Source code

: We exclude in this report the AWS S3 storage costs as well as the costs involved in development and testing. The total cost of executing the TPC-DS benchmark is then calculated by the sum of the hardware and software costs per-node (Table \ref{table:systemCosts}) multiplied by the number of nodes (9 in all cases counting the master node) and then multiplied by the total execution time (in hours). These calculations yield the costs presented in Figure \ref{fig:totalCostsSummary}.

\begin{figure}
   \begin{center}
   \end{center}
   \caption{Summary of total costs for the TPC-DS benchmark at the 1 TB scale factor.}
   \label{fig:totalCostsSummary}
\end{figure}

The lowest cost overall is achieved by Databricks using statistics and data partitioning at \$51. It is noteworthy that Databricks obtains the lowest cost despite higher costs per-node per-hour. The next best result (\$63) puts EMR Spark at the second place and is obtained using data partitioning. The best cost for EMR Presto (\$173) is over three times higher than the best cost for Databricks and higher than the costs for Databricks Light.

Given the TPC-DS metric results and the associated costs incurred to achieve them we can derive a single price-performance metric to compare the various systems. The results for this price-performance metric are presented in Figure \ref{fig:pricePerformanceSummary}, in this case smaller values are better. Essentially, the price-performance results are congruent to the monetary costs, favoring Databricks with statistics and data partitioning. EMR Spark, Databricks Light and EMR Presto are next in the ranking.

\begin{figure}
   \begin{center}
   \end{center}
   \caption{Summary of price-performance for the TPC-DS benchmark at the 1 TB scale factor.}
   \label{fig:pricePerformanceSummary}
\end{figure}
════════
[Task statement] Extract every line above exactly as it stands.

[Response box]
Source code

: We exclude in this report the AWS S3 storage costs as well as the costs involved in development and testing. The total cost of executing the TPC-DS benchmark is then calculated by the sum of the hardware and software costs per-node (Table \ref{table:systemCosts}) multiplied by the number of nodes (9 in all cases counting the master node) and then multiplied by the total execution time (in hours). These calculations yield the costs presented in Figure \ref{fig:totalCostsSummary}.

\begin{figure}
   \begin{center}
   \end{center}
   \caption{Summary of total costs for the TPC-DS benchmark at the 1 TB scale factor.}
   \label{fig:totalCostsSummary}
\end{figure}

The lowest cost overall is achieved by Databricks using statistics and data partitioning at \$51. It is noteworthy that Databricks obtains the lowest cost despite higher costs per-node per-hour. The next best result (\$63) puts EMR Spark at the second place and is obtained using data partitioning. The best cost for EMR Presto (\$173) is over three times higher than the best cost for Databricks and higher than the costs for Databricks Light.

Given the TPC-DS metric results and the associated costs incurred to achieve them we can derive a single price-performance metric to compare the various systems. The results for this price-performance metric are presented in Figure \ref{fig:pricePerformanceSummary}, in this case smaller values are better. Essentially, the price-performance results are congruent to the monetary costs, favoring Databricks with statistics and data partitioning. EMR Spark, Databricks Light and EMR Presto are next in the ranking.

\begin{figure}
   \begin{center}
   \end{center}
   \caption{Summary of price-performance for the TPC-DS benchmark at the 1 TB scale factor.}
   \label{fig:pricePerformanceSummary}
\end{figure}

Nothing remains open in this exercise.